■ SOURCE INFORMATION ■
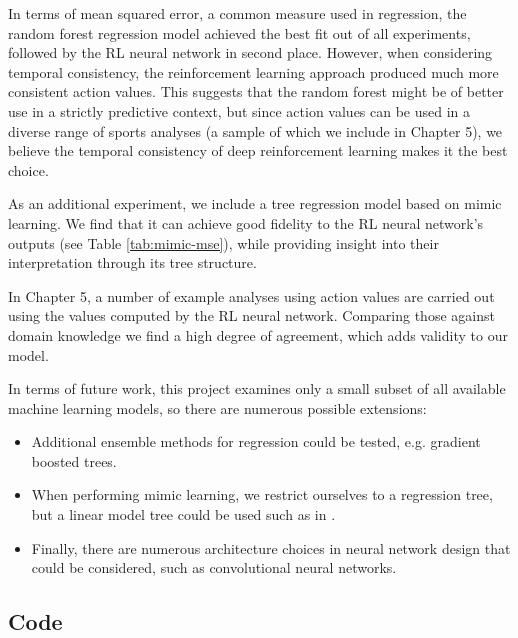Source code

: \documentclass{sfuthesis}
\begin{document}
	In terms of mean squared error, a common measure used in regression, the random forest regression model achieved the best fit out of all experiments, followed by the RL neural network in second place. However, when considering temporal consistency, the reinforcement learning approach produced much more consistent action values. This suggests that the random forest might be of better use in a strictly predictive context, but since action values can be used in a diverse range of sports analyses (a sample of which we include in Chapter 5), we believe the temporal consistency of deep reinforcement learning makes it the best choice.
	
	As an additional experiment, we include a tree regression model based on mimic learning. We find that it can achieve good fidelity to the RL neural network's outputs (see Table \ref{tab:mimic-mse}), while providing insight into their interpretation through its tree structure.
	
	In Chapter 5, a number of example analyses using action values are carried out using the values computed by the RL neural network. Comparing those against domain knowledge we find a high degree of agreement, which adds validity to our model.
	
	In terms of future work, this project examines only a small subset of all available machine learning models, so there are numerous possible extensions:
	\begin{itemize}
		\item Additional ensemble methods for regression could be tested, e.g. gradient boosted trees.
		\item When performing mimic learning, we restrict ourselves to a regression tree, but a linear model tree could be used such as in \cite{sun2020cracking}.
		\item Finally, there are numerous architecture choices in neural network design that could be considered, such as convolutional neural networks.
	\end{itemize}  
	
	
	\backmatter%
	
	
	
	\begin{appendices} %
		\chapter{Code}
	\end{appendices}
\end{document}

■ PROBLEM STATEMENT ■
Find every line in the records above that holds the word "there", and copy each one.

■ ANSWER SPACE ■
	In terms of future work, this project examines only a small subset of all available machine learning models, so there are numerous possible extensions:
		\item Finally, there are numerous architecture choices in neural network design that could be considered, such as convolutional neural networks.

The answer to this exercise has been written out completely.